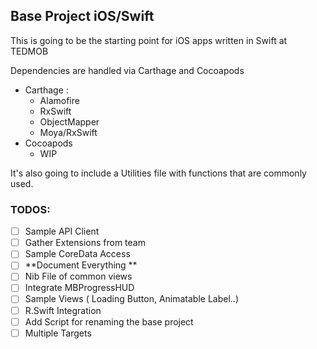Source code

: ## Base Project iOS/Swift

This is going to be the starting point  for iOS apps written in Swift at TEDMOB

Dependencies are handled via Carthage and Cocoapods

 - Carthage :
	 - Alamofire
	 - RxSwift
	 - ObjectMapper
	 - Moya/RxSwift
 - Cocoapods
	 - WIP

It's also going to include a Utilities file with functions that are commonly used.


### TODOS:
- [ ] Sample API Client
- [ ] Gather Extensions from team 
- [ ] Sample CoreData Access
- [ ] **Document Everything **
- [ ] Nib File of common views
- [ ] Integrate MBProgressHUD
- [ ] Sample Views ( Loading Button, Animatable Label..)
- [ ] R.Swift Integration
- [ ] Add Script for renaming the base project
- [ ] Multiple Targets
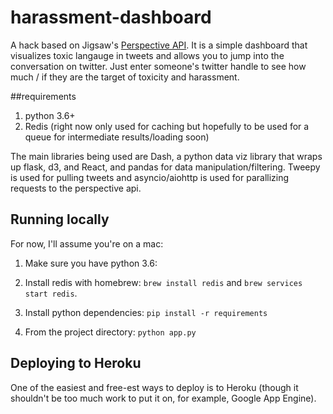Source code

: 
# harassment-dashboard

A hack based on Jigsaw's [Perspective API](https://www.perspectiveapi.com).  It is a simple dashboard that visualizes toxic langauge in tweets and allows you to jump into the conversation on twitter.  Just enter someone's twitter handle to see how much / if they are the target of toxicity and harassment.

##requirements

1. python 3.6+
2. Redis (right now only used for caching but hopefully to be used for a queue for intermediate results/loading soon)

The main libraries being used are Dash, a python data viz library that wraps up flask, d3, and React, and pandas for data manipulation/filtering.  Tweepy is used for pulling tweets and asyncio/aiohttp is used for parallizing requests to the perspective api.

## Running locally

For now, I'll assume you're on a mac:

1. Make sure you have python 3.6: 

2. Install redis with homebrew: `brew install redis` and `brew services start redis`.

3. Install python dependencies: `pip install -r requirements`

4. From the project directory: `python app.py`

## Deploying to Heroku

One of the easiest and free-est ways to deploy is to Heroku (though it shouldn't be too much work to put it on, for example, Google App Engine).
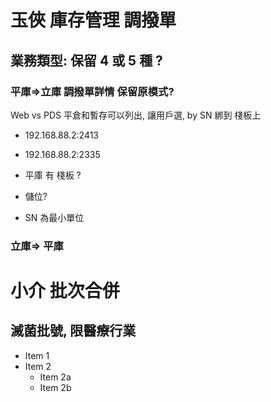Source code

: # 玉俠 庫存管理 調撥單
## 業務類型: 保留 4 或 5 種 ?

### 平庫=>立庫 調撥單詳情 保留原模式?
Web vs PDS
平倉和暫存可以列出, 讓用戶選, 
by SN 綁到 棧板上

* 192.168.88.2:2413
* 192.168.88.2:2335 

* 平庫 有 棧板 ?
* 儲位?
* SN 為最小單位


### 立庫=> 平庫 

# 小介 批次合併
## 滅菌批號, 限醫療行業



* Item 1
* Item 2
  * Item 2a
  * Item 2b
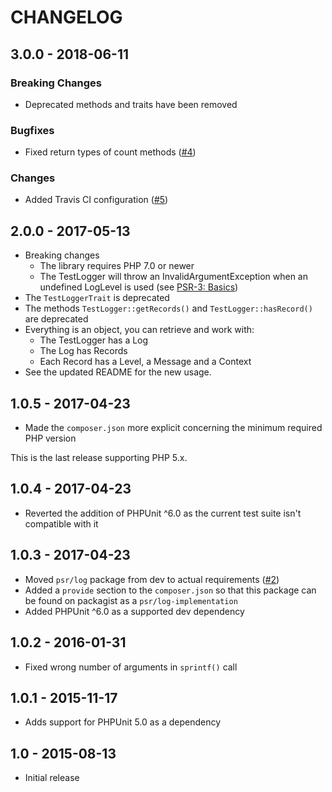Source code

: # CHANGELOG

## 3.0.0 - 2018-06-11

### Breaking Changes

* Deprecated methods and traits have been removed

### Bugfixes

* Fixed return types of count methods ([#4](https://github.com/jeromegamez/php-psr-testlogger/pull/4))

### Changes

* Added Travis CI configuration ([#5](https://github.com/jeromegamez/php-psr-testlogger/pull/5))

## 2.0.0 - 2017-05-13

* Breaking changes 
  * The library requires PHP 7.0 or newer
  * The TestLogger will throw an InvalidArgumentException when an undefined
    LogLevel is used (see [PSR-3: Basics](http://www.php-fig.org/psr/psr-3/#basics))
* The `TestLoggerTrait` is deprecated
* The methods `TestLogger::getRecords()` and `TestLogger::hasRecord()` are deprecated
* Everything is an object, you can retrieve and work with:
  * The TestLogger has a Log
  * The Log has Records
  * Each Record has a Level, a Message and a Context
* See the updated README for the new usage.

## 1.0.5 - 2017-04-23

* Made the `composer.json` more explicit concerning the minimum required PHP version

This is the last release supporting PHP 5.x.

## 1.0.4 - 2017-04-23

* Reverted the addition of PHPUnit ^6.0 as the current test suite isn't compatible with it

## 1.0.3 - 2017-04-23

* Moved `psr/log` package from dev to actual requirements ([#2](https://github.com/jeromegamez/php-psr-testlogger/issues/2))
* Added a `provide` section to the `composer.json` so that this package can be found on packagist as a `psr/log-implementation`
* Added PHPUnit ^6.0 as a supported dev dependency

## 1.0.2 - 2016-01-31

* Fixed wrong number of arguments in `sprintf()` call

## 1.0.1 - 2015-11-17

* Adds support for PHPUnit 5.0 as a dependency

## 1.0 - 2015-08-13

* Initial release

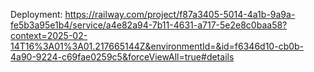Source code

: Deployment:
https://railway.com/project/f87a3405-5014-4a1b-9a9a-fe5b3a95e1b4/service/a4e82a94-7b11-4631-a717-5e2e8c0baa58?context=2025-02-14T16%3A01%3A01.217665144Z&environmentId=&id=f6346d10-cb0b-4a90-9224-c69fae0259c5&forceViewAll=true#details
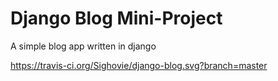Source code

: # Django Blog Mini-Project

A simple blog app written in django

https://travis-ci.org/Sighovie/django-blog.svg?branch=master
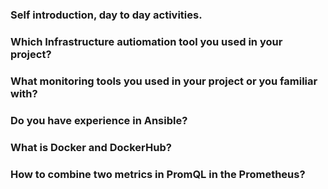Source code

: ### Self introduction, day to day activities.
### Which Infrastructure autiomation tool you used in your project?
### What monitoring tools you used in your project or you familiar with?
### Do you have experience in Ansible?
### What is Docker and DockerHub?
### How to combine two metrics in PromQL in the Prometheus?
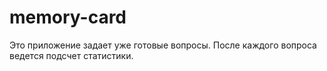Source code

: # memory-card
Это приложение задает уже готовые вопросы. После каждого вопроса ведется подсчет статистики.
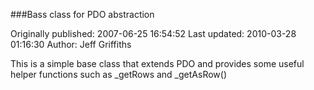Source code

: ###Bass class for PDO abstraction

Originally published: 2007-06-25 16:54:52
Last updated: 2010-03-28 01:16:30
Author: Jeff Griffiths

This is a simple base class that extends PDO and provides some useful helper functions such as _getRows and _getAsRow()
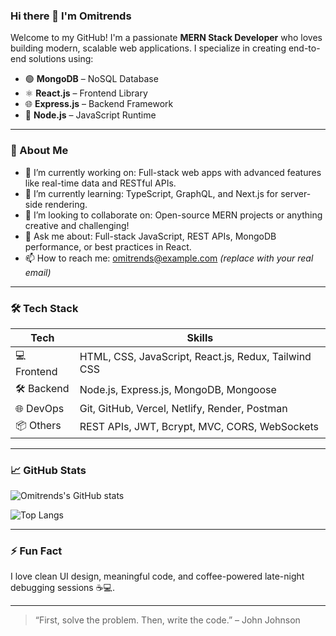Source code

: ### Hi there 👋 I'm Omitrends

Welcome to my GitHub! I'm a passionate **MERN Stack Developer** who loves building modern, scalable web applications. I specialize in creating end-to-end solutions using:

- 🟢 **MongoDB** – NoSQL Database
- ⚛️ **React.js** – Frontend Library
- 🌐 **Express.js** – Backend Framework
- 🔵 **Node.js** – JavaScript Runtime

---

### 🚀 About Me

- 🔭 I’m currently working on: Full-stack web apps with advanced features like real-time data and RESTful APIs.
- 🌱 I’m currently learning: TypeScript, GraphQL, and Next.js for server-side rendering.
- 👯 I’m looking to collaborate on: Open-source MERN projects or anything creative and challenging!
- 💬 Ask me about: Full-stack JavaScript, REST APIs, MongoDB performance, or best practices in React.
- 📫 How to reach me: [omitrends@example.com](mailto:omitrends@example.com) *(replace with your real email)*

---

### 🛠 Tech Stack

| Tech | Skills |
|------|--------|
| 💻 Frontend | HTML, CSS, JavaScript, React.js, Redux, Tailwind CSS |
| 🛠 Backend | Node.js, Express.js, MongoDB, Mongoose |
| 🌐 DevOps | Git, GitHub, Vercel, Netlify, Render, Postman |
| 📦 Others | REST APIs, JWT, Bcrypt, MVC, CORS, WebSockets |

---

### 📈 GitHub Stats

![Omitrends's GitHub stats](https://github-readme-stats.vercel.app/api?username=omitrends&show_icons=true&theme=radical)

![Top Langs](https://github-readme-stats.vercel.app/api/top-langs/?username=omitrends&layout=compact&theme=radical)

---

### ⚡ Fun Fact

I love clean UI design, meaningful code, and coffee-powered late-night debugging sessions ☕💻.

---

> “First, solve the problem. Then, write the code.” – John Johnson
---
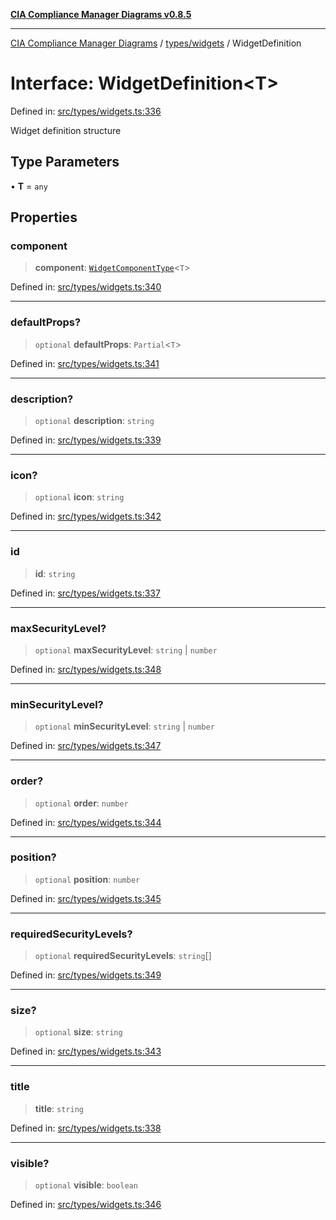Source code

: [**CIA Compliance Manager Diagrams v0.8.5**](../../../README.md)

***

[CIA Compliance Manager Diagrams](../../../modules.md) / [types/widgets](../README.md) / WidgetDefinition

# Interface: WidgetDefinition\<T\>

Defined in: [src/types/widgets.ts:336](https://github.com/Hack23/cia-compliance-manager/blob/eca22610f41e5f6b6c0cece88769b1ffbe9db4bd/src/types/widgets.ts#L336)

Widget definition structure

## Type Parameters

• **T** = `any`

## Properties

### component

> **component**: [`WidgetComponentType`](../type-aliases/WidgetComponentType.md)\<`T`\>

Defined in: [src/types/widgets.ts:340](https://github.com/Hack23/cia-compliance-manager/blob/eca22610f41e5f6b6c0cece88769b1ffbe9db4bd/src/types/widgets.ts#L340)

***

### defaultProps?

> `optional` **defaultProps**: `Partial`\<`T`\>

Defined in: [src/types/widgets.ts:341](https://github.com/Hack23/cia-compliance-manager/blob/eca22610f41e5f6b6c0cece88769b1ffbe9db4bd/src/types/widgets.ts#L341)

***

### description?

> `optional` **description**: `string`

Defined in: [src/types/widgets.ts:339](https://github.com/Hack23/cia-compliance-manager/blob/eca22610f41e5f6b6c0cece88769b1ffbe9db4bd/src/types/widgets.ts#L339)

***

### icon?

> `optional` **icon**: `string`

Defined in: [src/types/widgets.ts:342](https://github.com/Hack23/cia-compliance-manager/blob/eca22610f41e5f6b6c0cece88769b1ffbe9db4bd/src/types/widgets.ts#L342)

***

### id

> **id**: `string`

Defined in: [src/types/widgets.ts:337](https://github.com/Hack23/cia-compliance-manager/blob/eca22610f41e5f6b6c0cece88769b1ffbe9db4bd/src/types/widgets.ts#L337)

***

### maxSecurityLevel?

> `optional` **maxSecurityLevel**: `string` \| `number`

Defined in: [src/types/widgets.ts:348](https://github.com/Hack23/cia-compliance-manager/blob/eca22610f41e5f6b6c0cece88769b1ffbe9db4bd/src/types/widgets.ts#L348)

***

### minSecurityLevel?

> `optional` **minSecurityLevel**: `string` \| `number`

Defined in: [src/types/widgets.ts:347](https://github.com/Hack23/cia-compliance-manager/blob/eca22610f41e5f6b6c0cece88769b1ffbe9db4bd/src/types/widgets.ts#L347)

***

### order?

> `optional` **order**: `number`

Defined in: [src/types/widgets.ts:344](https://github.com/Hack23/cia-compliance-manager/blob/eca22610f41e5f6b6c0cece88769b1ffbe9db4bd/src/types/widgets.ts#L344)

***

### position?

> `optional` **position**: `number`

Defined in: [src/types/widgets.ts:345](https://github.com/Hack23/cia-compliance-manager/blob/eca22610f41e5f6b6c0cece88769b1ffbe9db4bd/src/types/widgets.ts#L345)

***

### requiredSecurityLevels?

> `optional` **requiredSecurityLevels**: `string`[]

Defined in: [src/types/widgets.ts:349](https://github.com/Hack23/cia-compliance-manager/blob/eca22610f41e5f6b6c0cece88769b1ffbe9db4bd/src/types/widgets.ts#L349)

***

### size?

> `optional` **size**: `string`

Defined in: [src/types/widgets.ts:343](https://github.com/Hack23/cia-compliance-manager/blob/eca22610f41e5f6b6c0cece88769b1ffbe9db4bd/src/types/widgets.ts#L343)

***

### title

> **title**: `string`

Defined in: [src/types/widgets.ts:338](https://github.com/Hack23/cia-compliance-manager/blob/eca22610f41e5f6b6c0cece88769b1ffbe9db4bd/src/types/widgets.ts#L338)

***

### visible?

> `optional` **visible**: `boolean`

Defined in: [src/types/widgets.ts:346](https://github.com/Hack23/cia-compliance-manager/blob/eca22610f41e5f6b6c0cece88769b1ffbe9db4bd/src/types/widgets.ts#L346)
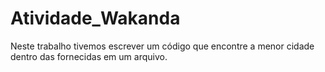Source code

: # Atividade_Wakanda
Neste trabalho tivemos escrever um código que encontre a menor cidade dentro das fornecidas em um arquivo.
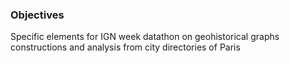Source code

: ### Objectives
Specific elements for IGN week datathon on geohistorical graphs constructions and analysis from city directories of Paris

WHAT NEEDS TO BE DONE. Within the material above, output exactly the lines from the one with "### Bugfixes" through the one with "when an undefined", end lines included, and nothing besides.

ANSWER SPACE.
### Bugfixes

* Fixed return types of count methods ([#4](https://github.com/jeromegamez/php-psr-testlogger/pull/4))

### Changes

* Added Travis CI configuration ([#5](https://github.com/jeromegamez/php-psr-testlogger/pull/5))

## 2.0.0 - 2017-05-13

* Breaking changes 
  * The library requires PHP 7.0 or newer
  * The TestLogger will throw an InvalidArgumentException when an undefined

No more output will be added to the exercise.